Auch Fürst verfolgte das Ziel, die Gesellschaft als einen Treffpunkt der Statistiker aller Richtungen zu erhalten. Dennoch war unvermeidbar, dass eine Persönlichkeit wie er, der den Aufbau der deutschen amtlichen Statistik nach dem Krieg und das System Volkswirtschaftlicher Gesamtrechnungen wesentlich mitgestaltet hatte, auch den Aktivitäten der Gesellschaft ihr Gepräge gab. Das Äußerte sich in der Bevorzugung volks- und betriebswirtschaftlicher Themen bei den Jahresversammlungen, die inhaltlich weit gespannt und oft von grundsätzlicher Art waren. Dennoch gab es Bemühungen, der zunehmenden Zahl von Mitgliedern aus den Hochschulen, an denen damals immer mehr statistische Lehrstühle eingerichtet wurden, Rechnung zu tragen. So war z. B. die Jahresversammlung 1968 mathematisch-statistischen Methoden und deren Anwendungen gewidmet.

Mit der Wahl von Wolfgang Wetzel zum Vorsitzenden der Gesellschaft im Jahre 1972 erlangte diese – vor allem in den Hochschulen gepflegte – Ausrichtung der Statistik eine wachsende Bedeutung. Es ist Wetzels persönlicher Verdienst, diese Erweiterung des Themenspektrums und eine entsprechende Veränderung der Mitgliederstruktur initiiert und durchgesetzt zu haben, ohne dabei die wissenschaftlichen und fachlichen Interessen der praktischen Statistik zu beschneiden. Neue Impulse gab Wetzel der Gesellschaft vor allem durch die Gründung eines „Ausschusses für Empirische Wirtschaftsforschung und Angewandte Ökonometrie“ und die Einführung der Pfingsttagungen, die sehr bald zu einem attraktiven Vortrags- und Diskussionsforum für die aus den Hochschulen kommenden Gesellschaftsmitglieder wurden. Die Jahrestagungen blieben hingegen wichtigen wirtschafts- und sozialstatistischen Themen gewidmet.

Mit Wetzel beginnt aber auch insofern eine neue Phase in der Gesellschaft, als von da an jeder Vorsitzende nach seiner vierjährigen Amtsperiode nicht erneut kandidiert hat, als Vorstandsmitglied aber meist nochmals zur Verfügung stand.
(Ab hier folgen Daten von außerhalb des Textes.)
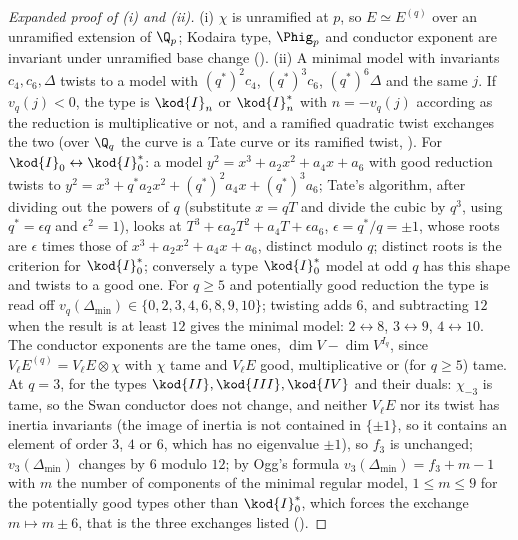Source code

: \begin{sloppypar}
\begin{proof}[Expanded proof of (i) and (ii)]
(i) $\chi$ is unramified at $p$, so $E\simeq E^{(q)}$ over an unramified extension of $\Q_p$; Kodaira type, $\Phig_p$ and conductor exponent are invariant under unramified base
change (). (ii) A minimal model with invariants $c_4,c_6,\Delta$ twists to a model with $(q^*)^2c_4$, $(q^*)^3c_6$, $(q^*)^6\Delta$ and the same $j$. If $v_q(j)<0$, the
type is $\kod{I}_n$ or $\kod{I}_n^*$ with $n=-v_q(j)$ according as the reduction is multiplicative or not, and a ramified quadratic twist exchanges the two (over $\Q_q$ the curve is a
Tate curve or its ramified twist, ). For $\kod{I}_0\leftrightarrow\kod{I}_0^*$: a model $y^2=x^3+a_2x^2+a_4x+a_6$ with good reduction twists to
$y^2=x^3+q^*a_2x^2+(q^*)^2a_4x+(q^*)^3a_6$; Tate's algorithm, after dividing out the powers of $q$ (substitute $x=qT$ and divide the cubic by $q^3$, using $q^*=\epsilon q$ and $\epsilon^2=1$), looks at $T^3+\epsilon a_2T^2+a_4T+\epsilon a_6$, $\epsilon=q^*/q=\pm1$, whose roots are $\epsilon$
times those of $x^3+a_2x^2+a_4x+a_6$, distinct modulo $q$; distinct roots is the criterion for $\kod{I}_0^*$; conversely a type $\kod{I}_0^*$ model at odd $q$ has this shape and
twists to a good one. For $q\ge5$ and potentially good reduction the type is read off $v_q(\Delta_{\min})\in\{0,2,3,4,6,8,9,10\}$; twisting adds $6$, and subtracting $12$ when the
result is at least $12$ gives the minimal model: $2\leftrightarrow8$, $3\leftrightarrow9$, $4\leftrightarrow10$. The conductor exponents are the tame ones, $\dim V-\dim V^{I_q}$, since $V_\ell E^{(q)}=V_\ell E\otimes\chi$ with $\chi$
tame and $V_\ell E$ good, multiplicative or (for $q\ge5$) tame. At $q=3$, for the types $\kod{II},\kod{III},\kod{IV}$ and their duals: $\chi_{-3}$ is tame, so the Swan conductor does not change, and neither $V_\ell E$ nor its twist has inertia invariants (the
image of inertia is not contained in $\{\pm1\}$, so it contains an element of order $3$, $4$ or $6$, which has no eigenvalue $\pm1$), so $f_3$ is unchanged; $v_3(\Delta_{\min})$ changes
by $6$ modulo $12$; by Ogg's formula $v_3(\Delta_{\min})=f_3+m-1$ with $m$ the number of components of the minimal regular model, $1\le m\le9$ for the potentially good types
other than $\kod{I}_0^*$, which forces the exchange $m\mapsto m\pm6$, that is the three exchanges listed ().
\end{proof}


\end{sloppypar}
Es waren dies: Hildegard Bartels, Karl-August Schäffer, Heinz Grohmann, Siegfried Heiler, Joachim Frohn, Peter-Th. Wilrich, Reiner Stäglin. Dieser nun schon zur Norm gewordene regelmäßige Wechsel hat der Gesellschaft eine beachtliche Flexibilität in der Kontinuität gegeben. Neue Ideen konnten eingebracht und verwirklicht werden, ohne dass sie sogleich die bewährten Traditionen vernachlässigten. Die Mitgliederzahl stieg in dieser Zeit auf über 800 an.

Außer Hildegard Bartels, von 1972 bis 1979 Präsidentin des Statistischen Bundesamtes, waren oder sind sie alle Hochschullehrer, Reiner Stäglin zudem hauptberuflich in einem Wirtschaftsforschungsinstitut tätig. Das hat die Verankerung der statistischen Theorie und der Ökonometrie im Arbeitsfeld der Gesellschaft nachhaltig gefestigt. Die Themen der Jahrestagungen in dieser Zeit, die oftmals zugleich von großer gesellschaftlicher Bedeutung waren, belegen das deutlich. Die Pflege der theoretischen Statistik und der Ökonometrie erfolgt vorzugsweise in den dafür zuständigen Ausschüssen und auf den Pfingsttagungen.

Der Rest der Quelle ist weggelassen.